═════ INPUT FOR THIS TASK ═════

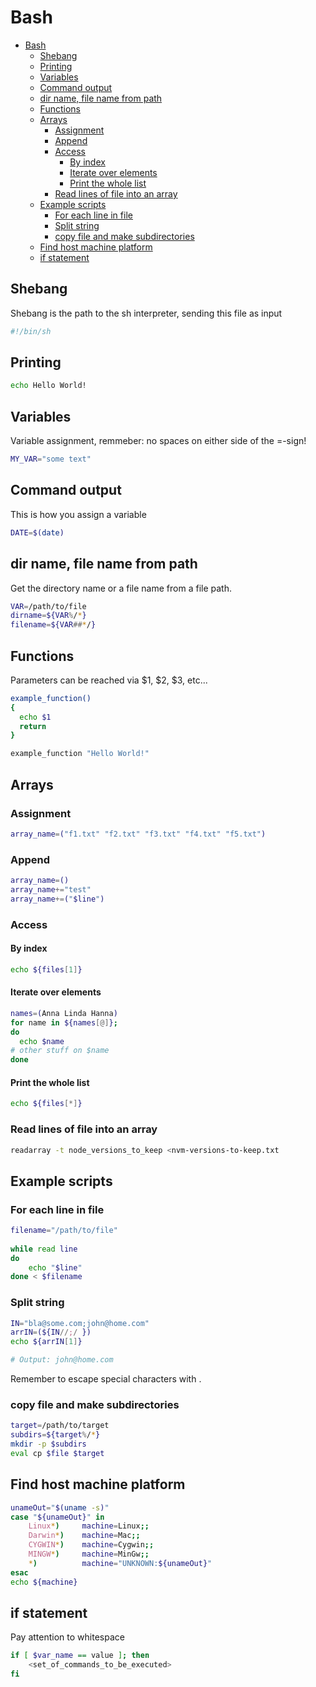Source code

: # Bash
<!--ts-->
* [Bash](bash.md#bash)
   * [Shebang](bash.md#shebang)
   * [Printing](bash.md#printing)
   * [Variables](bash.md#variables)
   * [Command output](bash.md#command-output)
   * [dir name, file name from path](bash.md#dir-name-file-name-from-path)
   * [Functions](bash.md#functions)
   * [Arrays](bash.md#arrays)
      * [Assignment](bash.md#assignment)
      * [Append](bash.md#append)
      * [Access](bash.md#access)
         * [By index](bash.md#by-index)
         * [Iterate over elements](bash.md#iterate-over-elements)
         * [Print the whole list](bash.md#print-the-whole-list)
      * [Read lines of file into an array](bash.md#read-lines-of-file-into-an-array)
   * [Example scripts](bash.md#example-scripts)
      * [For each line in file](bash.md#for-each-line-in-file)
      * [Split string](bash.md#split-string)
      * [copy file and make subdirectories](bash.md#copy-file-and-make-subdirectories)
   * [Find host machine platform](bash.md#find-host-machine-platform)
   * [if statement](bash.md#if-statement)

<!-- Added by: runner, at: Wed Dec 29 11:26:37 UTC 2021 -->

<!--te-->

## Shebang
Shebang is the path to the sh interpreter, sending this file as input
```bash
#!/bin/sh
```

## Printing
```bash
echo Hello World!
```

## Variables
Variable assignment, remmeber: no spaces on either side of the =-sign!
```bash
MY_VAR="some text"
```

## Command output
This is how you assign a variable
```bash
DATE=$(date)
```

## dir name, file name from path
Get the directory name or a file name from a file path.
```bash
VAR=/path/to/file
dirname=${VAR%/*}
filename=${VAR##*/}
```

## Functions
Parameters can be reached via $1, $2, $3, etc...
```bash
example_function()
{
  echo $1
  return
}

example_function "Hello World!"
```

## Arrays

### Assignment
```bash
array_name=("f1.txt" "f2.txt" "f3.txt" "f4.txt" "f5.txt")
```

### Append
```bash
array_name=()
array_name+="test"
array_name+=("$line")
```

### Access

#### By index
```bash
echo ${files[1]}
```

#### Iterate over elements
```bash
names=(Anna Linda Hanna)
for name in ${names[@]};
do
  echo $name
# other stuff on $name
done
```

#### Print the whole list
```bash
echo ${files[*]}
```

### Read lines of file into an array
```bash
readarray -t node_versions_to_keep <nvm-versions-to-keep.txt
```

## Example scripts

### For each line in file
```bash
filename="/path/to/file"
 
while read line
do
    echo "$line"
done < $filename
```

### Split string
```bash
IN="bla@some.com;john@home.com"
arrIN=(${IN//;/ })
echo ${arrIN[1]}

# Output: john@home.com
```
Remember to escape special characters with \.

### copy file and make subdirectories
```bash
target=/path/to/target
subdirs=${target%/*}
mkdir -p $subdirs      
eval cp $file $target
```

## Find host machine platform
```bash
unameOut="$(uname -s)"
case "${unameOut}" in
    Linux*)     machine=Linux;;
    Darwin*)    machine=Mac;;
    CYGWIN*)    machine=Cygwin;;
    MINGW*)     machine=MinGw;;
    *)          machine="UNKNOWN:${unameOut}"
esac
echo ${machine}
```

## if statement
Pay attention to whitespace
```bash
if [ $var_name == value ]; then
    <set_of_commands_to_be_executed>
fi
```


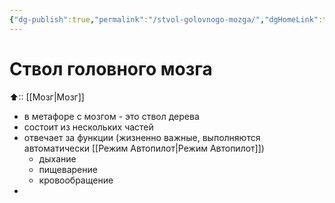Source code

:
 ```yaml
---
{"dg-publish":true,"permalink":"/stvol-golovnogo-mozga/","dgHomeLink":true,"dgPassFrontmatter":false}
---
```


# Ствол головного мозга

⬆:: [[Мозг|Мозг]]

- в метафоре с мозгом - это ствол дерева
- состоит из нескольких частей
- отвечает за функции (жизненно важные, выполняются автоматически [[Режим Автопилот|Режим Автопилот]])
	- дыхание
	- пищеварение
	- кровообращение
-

═════
═════ INPUT FOR THIS TASK ═════

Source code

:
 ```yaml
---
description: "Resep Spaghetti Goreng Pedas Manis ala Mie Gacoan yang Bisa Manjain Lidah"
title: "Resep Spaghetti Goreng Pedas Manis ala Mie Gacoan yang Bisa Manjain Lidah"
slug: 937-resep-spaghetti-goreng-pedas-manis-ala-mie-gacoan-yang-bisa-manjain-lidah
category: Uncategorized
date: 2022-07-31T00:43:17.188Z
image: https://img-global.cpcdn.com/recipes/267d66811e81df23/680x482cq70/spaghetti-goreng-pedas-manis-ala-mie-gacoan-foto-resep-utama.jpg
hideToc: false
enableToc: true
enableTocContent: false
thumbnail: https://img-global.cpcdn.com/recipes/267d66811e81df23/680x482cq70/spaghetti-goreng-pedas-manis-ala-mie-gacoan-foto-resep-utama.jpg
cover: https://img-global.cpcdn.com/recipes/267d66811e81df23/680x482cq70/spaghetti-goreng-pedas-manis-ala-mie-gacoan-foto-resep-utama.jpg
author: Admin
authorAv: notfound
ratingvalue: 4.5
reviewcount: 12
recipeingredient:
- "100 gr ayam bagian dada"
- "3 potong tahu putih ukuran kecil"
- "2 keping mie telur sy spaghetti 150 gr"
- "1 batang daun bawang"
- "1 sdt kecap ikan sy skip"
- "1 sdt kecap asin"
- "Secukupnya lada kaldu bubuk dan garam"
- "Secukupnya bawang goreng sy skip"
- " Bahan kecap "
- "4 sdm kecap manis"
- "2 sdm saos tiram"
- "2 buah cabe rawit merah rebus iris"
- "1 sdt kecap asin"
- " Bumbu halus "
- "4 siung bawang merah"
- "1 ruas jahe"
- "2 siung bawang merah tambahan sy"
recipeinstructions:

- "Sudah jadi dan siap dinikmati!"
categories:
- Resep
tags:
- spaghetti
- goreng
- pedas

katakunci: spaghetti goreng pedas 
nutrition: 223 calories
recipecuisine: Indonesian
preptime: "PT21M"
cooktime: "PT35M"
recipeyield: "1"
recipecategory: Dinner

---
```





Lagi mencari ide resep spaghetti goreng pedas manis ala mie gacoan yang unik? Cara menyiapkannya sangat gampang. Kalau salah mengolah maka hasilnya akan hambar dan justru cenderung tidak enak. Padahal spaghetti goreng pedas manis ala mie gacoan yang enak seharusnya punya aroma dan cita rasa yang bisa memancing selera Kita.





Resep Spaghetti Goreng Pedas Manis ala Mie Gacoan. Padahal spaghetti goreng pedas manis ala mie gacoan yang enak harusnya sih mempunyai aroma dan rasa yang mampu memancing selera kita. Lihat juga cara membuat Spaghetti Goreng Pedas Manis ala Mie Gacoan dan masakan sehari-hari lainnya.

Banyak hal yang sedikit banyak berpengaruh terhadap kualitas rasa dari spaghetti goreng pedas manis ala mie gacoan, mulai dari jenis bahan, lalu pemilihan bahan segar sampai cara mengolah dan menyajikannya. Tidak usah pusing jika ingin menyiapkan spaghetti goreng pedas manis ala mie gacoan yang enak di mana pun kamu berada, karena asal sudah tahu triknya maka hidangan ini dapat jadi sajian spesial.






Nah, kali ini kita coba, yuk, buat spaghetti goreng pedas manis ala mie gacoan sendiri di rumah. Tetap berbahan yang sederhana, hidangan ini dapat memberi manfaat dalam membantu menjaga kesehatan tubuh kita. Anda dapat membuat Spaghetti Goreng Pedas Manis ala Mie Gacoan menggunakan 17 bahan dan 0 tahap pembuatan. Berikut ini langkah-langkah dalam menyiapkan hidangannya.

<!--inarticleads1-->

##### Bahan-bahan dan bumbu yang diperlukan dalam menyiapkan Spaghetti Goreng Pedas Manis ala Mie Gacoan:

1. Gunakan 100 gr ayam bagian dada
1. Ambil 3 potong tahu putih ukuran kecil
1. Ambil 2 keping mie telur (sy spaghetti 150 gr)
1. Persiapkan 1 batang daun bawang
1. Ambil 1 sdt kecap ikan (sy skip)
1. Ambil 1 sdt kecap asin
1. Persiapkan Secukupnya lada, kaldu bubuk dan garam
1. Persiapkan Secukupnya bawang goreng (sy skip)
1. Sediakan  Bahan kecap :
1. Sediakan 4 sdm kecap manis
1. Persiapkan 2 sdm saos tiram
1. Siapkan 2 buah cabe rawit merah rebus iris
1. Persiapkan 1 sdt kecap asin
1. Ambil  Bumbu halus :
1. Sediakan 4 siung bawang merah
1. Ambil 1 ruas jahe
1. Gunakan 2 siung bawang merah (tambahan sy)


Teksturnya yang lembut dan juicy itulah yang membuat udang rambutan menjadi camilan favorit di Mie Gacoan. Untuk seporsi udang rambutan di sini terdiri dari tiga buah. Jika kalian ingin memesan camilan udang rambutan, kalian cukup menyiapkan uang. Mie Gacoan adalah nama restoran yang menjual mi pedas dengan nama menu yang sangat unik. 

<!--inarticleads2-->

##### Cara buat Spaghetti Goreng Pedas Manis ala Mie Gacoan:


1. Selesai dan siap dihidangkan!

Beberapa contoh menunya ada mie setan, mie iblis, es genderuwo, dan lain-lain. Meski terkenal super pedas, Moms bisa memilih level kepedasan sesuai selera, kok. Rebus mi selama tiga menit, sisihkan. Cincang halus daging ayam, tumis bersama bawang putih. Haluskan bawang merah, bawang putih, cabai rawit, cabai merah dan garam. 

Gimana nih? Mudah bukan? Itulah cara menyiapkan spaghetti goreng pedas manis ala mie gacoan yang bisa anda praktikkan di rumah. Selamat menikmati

═════

WHAT THE TASK ASKS
Set down exactly the lines of the data above, beginning with the line that has "Nah, kali ini" and ending with the line that has "Gimana nih? Mudah", and no others.

TASK RESULT
Nah, kali ini kita coba, yuk, buat spaghetti goreng pedas manis ala mie gacoan sendiri di rumah. Tetap berbahan yang sederhana, hidangan ini dapat memberi manfaat dalam membantu menjaga kesehatan tubuh kita. Anda dapat membuat Spaghetti Goreng Pedas Manis ala Mie Gacoan menggunakan 17 bahan dan 0 tahap pembuatan. Berikut ini langkah-langkah dalam menyiapkan hidangannya.

<!--inarticleads1-->

##### Bahan-bahan dan bumbu yang diperlukan dalam menyiapkan Spaghetti Goreng Pedas Manis ala Mie Gacoan:

1. Gunakan 100 gr ayam bagian dada
1. Ambil 3 potong tahu putih ukuran kecil
1. Ambil 2 keping mie telur (sy spaghetti 150 gr)
1. Persiapkan 1 batang daun bawang
1. Ambil 1 sdt kecap ikan (sy skip)
1. Ambil 1 sdt kecap asin
1. Persiapkan Secukupnya lada, kaldu bubuk dan garam
1. Persiapkan Secukupnya bawang goreng (sy skip)
1. Sediakan  Bahan kecap :
1. Sediakan 4 sdm kecap manis
1. Persiapkan 2 sdm saos tiram
1. Siapkan 2 buah cabe rawit merah rebus iris
1. Persiapkan 1 sdt kecap asin
1. Ambil  Bumbu halus :
1. Sediakan 4 siung bawang merah
1. Ambil 1 ruas jahe
1. Gunakan 2 siung bawang merah (tambahan sy)


Teksturnya yang lembut dan juicy itulah yang membuat udang rambutan menjadi camilan favorit di Mie Gacoan. Untuk seporsi udang rambutan di sini terdiri dari tiga buah. Jika kalian ingin memesan camilan udang rambutan, kalian cukup menyiapkan uang. Mie Gacoan adalah nama restoran yang menjual mi pedas dengan nama menu yang sangat unik. 

<!--inarticleads2-->

##### Cara buat Spaghetti Goreng Pedas Manis ala Mie Gacoan:


1. Selesai dan siap dihidangkan!

Beberapa contoh menunya ada mie setan, mie iblis, es genderuwo, dan lain-lain. Meski terkenal super pedas, Moms bisa memilih level kepedasan sesuai selera, kok. Rebus mi selama tiga menit, sisihkan. Cincang halus daging ayam, tumis bersama bawang putih. Haluskan bawang merah, bawang putih, cabai rawit, cabai merah dan garam. 

Gimana nih? Mudah bukan? Itulah cara menyiapkan spaghetti goreng pedas manis ala mie gacoan yang bisa anda praktikkan di rumah. Selamat menikmati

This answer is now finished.